Great writeup! I am in fact doing my first wedding this Saturday, and it landed in my lap just the way you described. I was planning to do exactly as the article recommends, so I must be doing something right. Wish me luck!

Best of Luck @Thomas Starlit on your first wedding
- Bring a small notebook and pen, use it to write down the name of all the important people; the parents, close friends, and family. They will be impressed that you still remember their names after 8 hours.
- Bring plenty of business cards. Tell them they can see the photos on your website in a few weeks.

Great tips. I don't agree with having smaller sd/cf cards though. Max it out to 64gb and be done with it. Use bodies that support dual slots. More likely to lose a card during the day than dual card corruption. Also test newly opened cards prior to an event. If your body doesn't support dual card slots then personally I wouldn't shoot a wedding.

I agree completely Tim with your comments. I remember when shooting weddings with my Hasselblad, some of my friends would only shoot 120 film because you could only get 12 frames on that roll, compared to 220 film with a "staggering" 24 frames! LOL. I feel much better having dual card slots and using 64 gig cards. It just keeps things simple with not having to change cards out during the wedding.

I have to add, "If using flash, carry a backup unit as well". I was shooting, of all things, my daughters wedding...my flash had been bullet proof for years, so I opted to leave my back ups at home, (destination wedding), and carry a back up body instead. About 10 shots in, my flash imploded...I was sick to my stomach...had to use pop up instead and was unable to shoot all the images I had imagined...

That's a bummer, sorry. Indeed, it depresses me how many wedding photographers only have 1-2 flashes. I usually have 8 with me at weddings, mostly backups and a few powerful strobes when needed. I usually run with 1-3 flashes during the day.

Aside from flash backups, I find most photographers clueless on how to create flattering light with flash. Really not that difficult from strategic on-camera bounce flash techniques to off camera lighting. My first paid photo project was 100% studio flash, so I'm biased and also fortunate to learn from the start.

nice! Great tips!

Make sure you know who are the important family members. Have a list of the mothers/fathers/grandparents/siblings of the bride and groom. Do not make the error of not capturing everyone on that list. If there are 2 grandparents present, you want to make sure you capture them sometime during the event.
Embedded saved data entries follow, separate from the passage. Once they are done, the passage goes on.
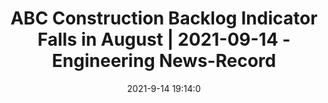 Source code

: ---
"title": "ABC Construction Backlog Indicator Falls in August | 2021-09-14 - Engineering News-Record"
"date": "2021-9-14 19:14:0"
"feed_name": "GOOGLENEWSCONSTRUCTION"
"feed_website": "https://news.google.com/search?q=construction%2Bincident&hl=en-US&gl=US&ceid=US:en"
"feed_rss": "https://news.google.com/rss/search?q=construction%2Bincident&hl=en-US&gl=US&ceid=US:en"
"link": "https://www.enr.com/articles/52401-abc-construction-backlog-indicator-falls-in-august"
"file": "_posts/2021-1-1-16762fcd762fc5036b7aaf1238acf24124f9e500.md"
"accident": "0"
"drilling": "0"
---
In my day stuff must some how have been much better and more reliable. A single T L R, five rolls of film and every shot had to be a good one, no one with eyes closed. Braun F800 manual flash gun for artificial sunlight/fill in, handled well it was less harsh than these modern things due to the massive flash head....on an important wedding proofs had to be delivered to the reception that evening....before taking more photos. Keep it simple and make the best of the kit you know. If you must hire a camera use a medium format as a standard lens on this will give a wider field of view and better differential focus at the same time. Avoid wide lens use unless you have no other option, you may struggle on APS format to get a Pro look to your images. A good lens is a must. A good prime is better than a cheap zoom. Shoot raw or you may find the dress blown out and that's a catastrophe. Think about the images you are creating and don't get carried away with the equipment.

sound advice.

I did my first, and only, wedding many years back. It was a pot luck wedding, with pot luck photographers. No particular stress, 'cause the results didn't matter that much. I won't do it for anything more formal. You get what you pay for.